• [PROBLEM REQUIREMENTS] Only lines holding "mass" are needed; copy each of them from the data below.

[Dataset entries]

§

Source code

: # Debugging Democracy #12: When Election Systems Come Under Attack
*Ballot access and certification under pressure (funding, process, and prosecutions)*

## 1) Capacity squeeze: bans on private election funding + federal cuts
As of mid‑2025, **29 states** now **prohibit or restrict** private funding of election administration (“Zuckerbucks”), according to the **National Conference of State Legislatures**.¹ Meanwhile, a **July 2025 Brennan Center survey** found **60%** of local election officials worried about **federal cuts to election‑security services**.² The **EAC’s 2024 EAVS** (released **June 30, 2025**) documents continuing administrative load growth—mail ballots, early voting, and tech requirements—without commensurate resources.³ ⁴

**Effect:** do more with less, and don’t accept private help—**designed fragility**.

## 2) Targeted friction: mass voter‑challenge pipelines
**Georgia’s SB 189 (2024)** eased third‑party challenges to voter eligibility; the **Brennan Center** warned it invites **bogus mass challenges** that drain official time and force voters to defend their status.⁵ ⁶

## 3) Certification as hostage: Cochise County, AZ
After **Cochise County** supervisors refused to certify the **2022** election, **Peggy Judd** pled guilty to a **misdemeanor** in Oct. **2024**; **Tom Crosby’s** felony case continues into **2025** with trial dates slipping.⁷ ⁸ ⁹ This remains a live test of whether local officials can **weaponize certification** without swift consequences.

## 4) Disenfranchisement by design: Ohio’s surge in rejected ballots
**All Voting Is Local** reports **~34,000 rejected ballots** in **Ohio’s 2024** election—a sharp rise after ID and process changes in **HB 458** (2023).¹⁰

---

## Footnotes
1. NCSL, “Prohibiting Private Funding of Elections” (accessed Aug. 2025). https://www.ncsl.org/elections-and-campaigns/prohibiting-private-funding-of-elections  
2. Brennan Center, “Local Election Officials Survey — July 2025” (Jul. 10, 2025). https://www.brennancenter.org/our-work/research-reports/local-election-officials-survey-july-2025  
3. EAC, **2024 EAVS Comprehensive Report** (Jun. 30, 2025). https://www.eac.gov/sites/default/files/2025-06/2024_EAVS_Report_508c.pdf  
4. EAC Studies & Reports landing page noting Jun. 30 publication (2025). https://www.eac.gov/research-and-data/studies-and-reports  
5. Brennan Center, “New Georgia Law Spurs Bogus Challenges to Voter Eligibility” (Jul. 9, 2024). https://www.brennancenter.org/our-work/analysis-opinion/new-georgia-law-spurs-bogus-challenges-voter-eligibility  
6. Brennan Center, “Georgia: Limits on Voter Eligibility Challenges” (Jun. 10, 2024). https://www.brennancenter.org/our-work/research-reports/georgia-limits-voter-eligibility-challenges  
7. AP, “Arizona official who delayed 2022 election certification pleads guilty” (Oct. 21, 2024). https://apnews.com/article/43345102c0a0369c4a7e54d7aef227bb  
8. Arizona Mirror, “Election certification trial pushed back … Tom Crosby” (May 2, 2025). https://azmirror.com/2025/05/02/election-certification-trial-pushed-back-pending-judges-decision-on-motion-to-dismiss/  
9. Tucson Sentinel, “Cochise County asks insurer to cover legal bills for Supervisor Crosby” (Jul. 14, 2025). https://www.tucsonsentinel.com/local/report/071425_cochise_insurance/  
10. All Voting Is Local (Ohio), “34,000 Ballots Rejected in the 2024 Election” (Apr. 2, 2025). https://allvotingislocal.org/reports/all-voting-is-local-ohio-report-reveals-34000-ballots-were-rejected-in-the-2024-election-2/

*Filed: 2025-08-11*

§

• [TASK ANSWER]
## 2) Targeted friction: mass voter‑challenge pipelines
**Georgia’s SB 189 (2024)** eased third‑party challenges to voter eligibility; the **Brennan Center** warned it invites **bogus mass challenges** that drain official time and force voters to defend their status.⁵ ⁶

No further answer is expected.